On Wednesday, Feb. 21, the St. Louis County Police Department confirmed that investigators ruled the fire a murder-suicide.

“It is believed that Bernadine intentionally set a mattress on fire as that was the point of origin for the fire,” the office announced.

“A note was also left stating Bernadine’s intentions to take her life and the lives of her children,” the statement read, without elaborating on the contents of the note. 

At the time of her death, Bernadine Pruessner, a Lewis & Clark Community College professor, was in an “awful place” due to “ongoing litigation” with her ex-husband and the father of her twin daughters, a statement from her loved ones circulated on GoFundMe explained.

Pruessner and her ex, David Pruessner, divorced in 2017 and shared joint custody of Ivy and Ellie through last year, when the father filed to block Pruessner’s plans to relocate to about 10 miles away to the St. Louis suburb of Creve Coeur, according to court records. 

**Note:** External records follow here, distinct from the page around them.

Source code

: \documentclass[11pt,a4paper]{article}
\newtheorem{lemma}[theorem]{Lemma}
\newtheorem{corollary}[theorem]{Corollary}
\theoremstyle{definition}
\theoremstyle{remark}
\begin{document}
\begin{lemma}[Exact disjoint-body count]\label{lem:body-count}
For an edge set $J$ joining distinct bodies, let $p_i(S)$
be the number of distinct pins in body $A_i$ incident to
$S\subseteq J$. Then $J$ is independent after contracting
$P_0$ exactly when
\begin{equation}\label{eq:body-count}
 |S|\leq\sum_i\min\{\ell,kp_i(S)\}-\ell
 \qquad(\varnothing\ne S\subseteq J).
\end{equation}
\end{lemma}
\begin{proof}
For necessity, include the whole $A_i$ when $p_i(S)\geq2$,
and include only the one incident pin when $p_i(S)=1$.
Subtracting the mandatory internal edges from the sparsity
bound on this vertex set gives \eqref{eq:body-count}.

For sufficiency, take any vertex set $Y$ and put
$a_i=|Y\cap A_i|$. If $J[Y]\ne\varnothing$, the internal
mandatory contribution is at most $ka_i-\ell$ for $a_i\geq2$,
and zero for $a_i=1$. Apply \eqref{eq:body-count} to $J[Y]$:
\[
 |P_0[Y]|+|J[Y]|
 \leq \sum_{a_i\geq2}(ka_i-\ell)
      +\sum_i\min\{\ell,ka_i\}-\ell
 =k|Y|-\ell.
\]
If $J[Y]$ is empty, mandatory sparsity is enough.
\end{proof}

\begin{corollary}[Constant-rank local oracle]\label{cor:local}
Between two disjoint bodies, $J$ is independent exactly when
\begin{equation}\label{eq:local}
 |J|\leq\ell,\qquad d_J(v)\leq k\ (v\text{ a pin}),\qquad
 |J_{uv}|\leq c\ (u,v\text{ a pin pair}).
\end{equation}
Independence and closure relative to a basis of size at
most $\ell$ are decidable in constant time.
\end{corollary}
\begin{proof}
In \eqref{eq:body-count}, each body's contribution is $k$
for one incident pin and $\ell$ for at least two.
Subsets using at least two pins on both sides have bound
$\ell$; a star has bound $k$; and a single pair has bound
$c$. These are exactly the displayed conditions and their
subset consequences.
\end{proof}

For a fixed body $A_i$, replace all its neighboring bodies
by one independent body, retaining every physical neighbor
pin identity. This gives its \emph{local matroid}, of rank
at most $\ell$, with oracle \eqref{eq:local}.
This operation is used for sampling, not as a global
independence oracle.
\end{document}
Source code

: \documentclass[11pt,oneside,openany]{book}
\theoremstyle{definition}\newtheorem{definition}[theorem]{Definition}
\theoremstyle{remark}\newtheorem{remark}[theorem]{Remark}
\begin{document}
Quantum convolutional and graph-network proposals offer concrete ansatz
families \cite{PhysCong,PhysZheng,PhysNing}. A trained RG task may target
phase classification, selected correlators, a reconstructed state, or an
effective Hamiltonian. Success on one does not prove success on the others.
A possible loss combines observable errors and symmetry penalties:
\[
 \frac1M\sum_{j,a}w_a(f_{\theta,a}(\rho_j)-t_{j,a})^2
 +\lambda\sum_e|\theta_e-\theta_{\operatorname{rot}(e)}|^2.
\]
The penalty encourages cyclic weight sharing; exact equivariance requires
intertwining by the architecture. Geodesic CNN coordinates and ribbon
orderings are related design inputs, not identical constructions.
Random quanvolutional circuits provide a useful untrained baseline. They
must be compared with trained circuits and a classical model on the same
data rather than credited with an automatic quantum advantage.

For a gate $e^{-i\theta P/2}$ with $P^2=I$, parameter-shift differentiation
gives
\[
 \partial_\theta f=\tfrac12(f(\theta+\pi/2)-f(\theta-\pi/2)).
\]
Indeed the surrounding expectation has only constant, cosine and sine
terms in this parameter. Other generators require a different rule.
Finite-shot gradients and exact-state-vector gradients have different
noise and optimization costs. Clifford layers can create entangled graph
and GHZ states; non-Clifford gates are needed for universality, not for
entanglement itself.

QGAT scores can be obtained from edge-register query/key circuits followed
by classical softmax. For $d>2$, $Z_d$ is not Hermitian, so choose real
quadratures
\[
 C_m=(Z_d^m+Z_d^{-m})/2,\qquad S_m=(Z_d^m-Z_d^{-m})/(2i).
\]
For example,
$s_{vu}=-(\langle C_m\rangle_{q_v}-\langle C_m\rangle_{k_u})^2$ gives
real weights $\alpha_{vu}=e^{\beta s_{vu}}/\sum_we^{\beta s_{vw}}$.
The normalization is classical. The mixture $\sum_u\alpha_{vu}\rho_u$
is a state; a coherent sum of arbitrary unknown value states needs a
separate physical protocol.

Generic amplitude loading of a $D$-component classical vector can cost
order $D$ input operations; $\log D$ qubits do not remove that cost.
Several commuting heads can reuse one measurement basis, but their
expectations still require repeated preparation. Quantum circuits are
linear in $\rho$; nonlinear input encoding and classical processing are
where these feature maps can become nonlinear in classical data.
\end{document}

Even though the new home would be closer to him, David Pruessner was concerned about his ex-wife’s proximity to her mother, whom she had allegedly described as “psychotic,” the documents showed. 

“The first case that I’ve ever had where the parent objected to the other parent moving closer to the other parent,” Bernadine Pruessner’s lawyer, Nathan Cohen, told The Post. 

Pruessner was also facing a custody battle with her ex-boyfriend, Jared Spader, who was the father of Jackson and Millie. 

“[David and Jared] coordinated their efforts,” Cohen claimed. “She saw her children being used by their fathers as foils and she viewed the process and system for resolution of those claims as cumbersome, tedious and never-ending,” Bernadine’s family’s statement read.

“Each day that Birdie would score a step forward, her ex-husband and or her former boyfriend would undertake an action to denigrate or undermine her role as a mother,” they added.

Cohen said he agreed with the family’s statement and noted that Bernadine Pruessner earned “less than $60,000 a year” and struggled to keep up with the costs of the legal jockeying. 

Even so, Cohen said he never suspected that his client, who was awarded the Missouri Teacher of the Year Award from the American Board for Certification of Teacher Excellence in 2013, was a danger to herself or her children. 

“It’s really strange,” he said of the murder-suicide ruling. 

“This entire week I’ve been asking my staff, did I miss it? She was one of the rare clients you get in family law that is not only upbeat but was not putting on a show,” he added.